Sunday, May 19 – Discussion and Q&A with Nicola Tyson and Bertie Marshall following screening.

 

About the director:

Nicola Tyson was born and raised in London and studied art at Central Saint Martins in the 1980s. While pursuing her foundation courses in the late 1970s, Tyson frequented a small bar named Billy’s where she photographed the burgeoning New Romantic’s club scene. The scene’s flamboyant post-punk attitude has forever influenced the vibrant colors, fashion conscious composition and non-binary abstracted figuration in her paintings that she has become known for after relocating to New York City in the 1990s.

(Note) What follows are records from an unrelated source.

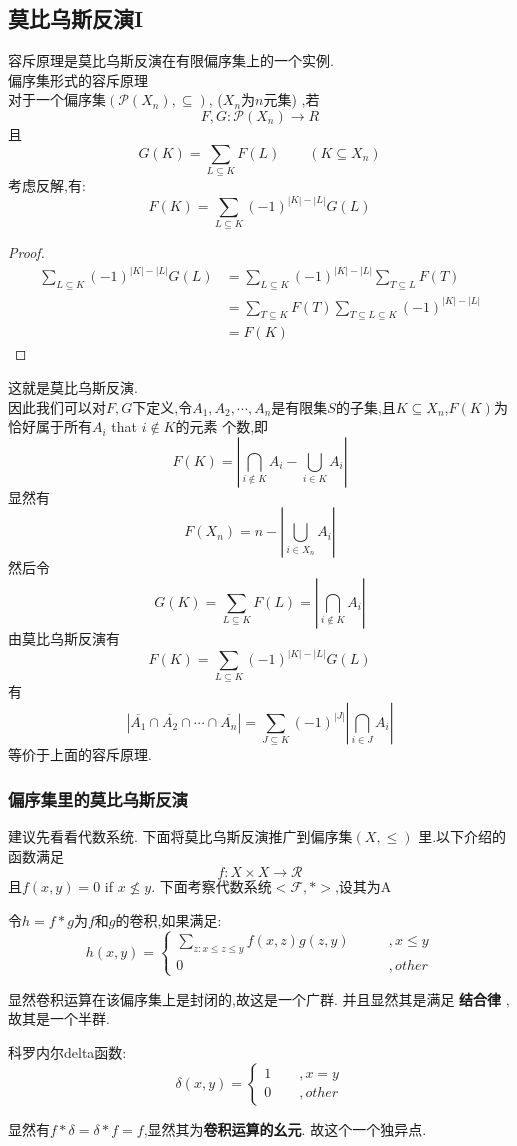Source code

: \subsection{莫比乌斯反演I}
容斥原理是莫比乌斯反演在有限偏序集上的一个实例.\\
偏序集形式的容斥原理\\
对于一个偏序集$ (\mathcal{P}(X_n),\subseteq) $, ($X_n$为$n$元集) ,若
$$
F,G:\mathcal{P}(X_n)\rightarrow R
$$
且
$$
G(K)=\sum_{L\subseteq K} F(L)\qquad (K\subseteq X_n)
$$
考虑反解,有:
$$
F(K)=\sum_{L\subseteq K} (-1)^{|K|-|L|}G(L)
$$
\begin{proof}
$$
\begin{aligned}
\sum_{L\subseteq K} (-1)^{|K|-|L|} G(L)&= \sum_{L\subseteq K} (-1)^{|K|-|L|} \sum_{T\subseteq L} F(T)\\
&= \sum_{T\subseteq K} F(T) \sum_{T\subseteq L\subseteq K} (-1)^{|K|-|L|}\\
&=F(K)
\end{aligned}
$$
\end{proof}
这就是莫比乌斯反演.\\
因此我们可以对$F,G$下定义,令$A_1,A_2,\cdots,A_n$是有限集$S$的子集,且$K\subseteq X_n$,$F(K)$为恰好属于所有$A_i$ that $i\notin K$的元素
个数,即
$$
F(K)=\left| \bigcap_{i\notin K} A_i -\bigcup_{i \in K} A_i \right|
$$
显然有
$$
F(X_n)=n-\left| \bigcup_{i \in X_n} A_i  \right|
$$
然后令
$$
G(K) =\sum_{L\subseteq K} F(L)=\left| \bigcap_{i \notin K} A_i \right|
$$
由莫比乌斯反演有
$$
F(K)=\sum_{L\subseteq K} (-1)^{|K|-|L|}G(L)
$$
有
$$
|\overline{A_1}\cap \overline{A_2} \cap \cdots \cap \overline{A_n}|=\sum_{J\subseteq K} (-1)^{|J|} \left|\bigcap_{i\in J}A_i \right|
$$
等价于上面的容斥原理.

\subsubsection{偏序集里的莫比乌斯反演}
建议先看看代数系统.
下面将莫比乌斯反演推广到偏序集$(X,\le)$ 里.以下介绍的函数满足
$$
f:X \times X \rightarrow \mathcal{R}
$$
且$f(x,y)=0$ if $x\nleq y$.
下面考察代数系统$<\mathcal{F},*>$,设其为A
\begin{definition}
令$h=f*g$为$f$和$g$的卷积,如果满足:
$$
h(x,y)=\begin{cases} \sum_{z:x\leq z\leq y} f(x,z)g(z,y) \qquad&,x\leq y\\ 0\qquad &,other\end{cases}
$$
\end{definition}
显然卷积运算在该偏序集上是封闭的,故这是一个广群.
并且显然其是满足 \textbf{结合律} ,故其是一个半群.
\begin{definition}
科罗内尔delta函数:
$$
\delta(x,y)=\begin{cases}1\qquad ,x=y\\ 0\qquad,other\end{cases}
$$
\end{definition}
显然有$f*\delta=\delta*f=f$,显然其为\textbf{卷积运算的幺元}.
故这个一个独异点.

Tyson’s subject matter has always been infused with an imaginative feminism that can be described as finding her own voice emancipated from theory. In the early 1990s, she opened a women’s-only gallery, Trial BALLOON, that went on to launch the careers of Lutz Bacher and Nicole Eisenman. Her book of autobiographical missives to dead male artists, Dead Letter Men, emphasized her wry humor and feminist criticality to this day imbues her radical figuration. Tyson’s drawings and paintings show two sides of her practice. Her graphite works on paper are often completed in one sitting much like a surrealist automatic drawing. The paintings take on a slower approach. The artist lays down gesture in Zen-like strokes upon the canvas. Tyson’s dry-brush style (where the acrylic is applied slightly dry to create a specialized impasto) often show radiating energy that gives life to her solitary figures and botanicals.

Nicola Tyson’s paintings, drawings, and sculpture have been the subject of two survey exhibitions: Kunsthalle Zurich (1998) and The Contemporary Art Museum St. Louis (2017). She is represented by Petzel, New York; Sadie Coles HQ, London; and Nino Mier Gallery, Los Angeles and Brussels.